Cancer Outcomes, Public Policy, and Effectiveness Research (COPPER) Center, Yale Cancer Center and Yale University School of Medicine, New Haven, CT.
Health Serv Res. 2018 Dec;53(6):4291-4309. doi: 10.1111/1475-6773.12998. Epub 2018 Jun 27.
To examine whether regional practice patterns impact racial/ethnic differences in intensity of end-of-life care for cancer decedents.
The linked Surveillance, Epidemiology, and End Results (SEER)-Medicare database.

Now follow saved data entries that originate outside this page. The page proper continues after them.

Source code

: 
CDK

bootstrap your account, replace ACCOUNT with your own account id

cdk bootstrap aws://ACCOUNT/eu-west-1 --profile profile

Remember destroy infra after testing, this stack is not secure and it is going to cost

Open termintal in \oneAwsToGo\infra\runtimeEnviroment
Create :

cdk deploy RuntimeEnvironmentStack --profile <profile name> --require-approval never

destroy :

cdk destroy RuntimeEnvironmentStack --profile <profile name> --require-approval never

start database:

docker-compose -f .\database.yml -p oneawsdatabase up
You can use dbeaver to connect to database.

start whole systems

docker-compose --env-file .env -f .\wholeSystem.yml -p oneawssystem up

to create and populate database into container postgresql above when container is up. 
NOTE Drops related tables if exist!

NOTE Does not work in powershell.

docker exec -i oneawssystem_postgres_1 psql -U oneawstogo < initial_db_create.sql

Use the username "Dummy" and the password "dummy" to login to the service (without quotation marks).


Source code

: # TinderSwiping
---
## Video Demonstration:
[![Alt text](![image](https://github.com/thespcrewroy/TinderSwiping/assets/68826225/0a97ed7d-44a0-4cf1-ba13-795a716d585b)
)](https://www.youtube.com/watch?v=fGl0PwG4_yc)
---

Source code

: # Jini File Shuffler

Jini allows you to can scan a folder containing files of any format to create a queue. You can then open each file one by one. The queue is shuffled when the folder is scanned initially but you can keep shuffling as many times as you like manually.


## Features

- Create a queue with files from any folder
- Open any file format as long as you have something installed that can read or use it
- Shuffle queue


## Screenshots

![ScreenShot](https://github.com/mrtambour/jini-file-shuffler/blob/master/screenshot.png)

We classified hospital referral regions (HRRs) based on mean 6-month end-of-life care expenditures, which represented regional practice patterns. Using hierarchical generalized linear models, we examined racial/ethnic differences in the intensity of end-of-life care across levels of HRR expenditures.
There was greater variation in intensity of end-of-life care among Hispanics, Asians, and whites in high-expenditure HRRs than in low-expenditure HRRs.
Local practice patterns may influence racial/ethnic differences in end-of-life care.
研究地区医疗实践模式是否会影响癌症死者临终关怀强度方面的种族/民族差异。
关联的监测、流行病学与最终结果(SEER)-医疗保险数据库。
我们根据6个月临终关怀平均支出对医院转诊区域(HRR)进行分类,这代表了地区医疗实践模式。使用分层广义线性模型,我们研究了不同HRR支出水平下临终关怀强度的种族/民族差异。
高支出HRR地区的西班牙裔、亚裔和白人在临终关怀强度上的差异比低支出HRR地区更大。
当地医疗实践模式可能会影响临终关怀中的种族/民族差异。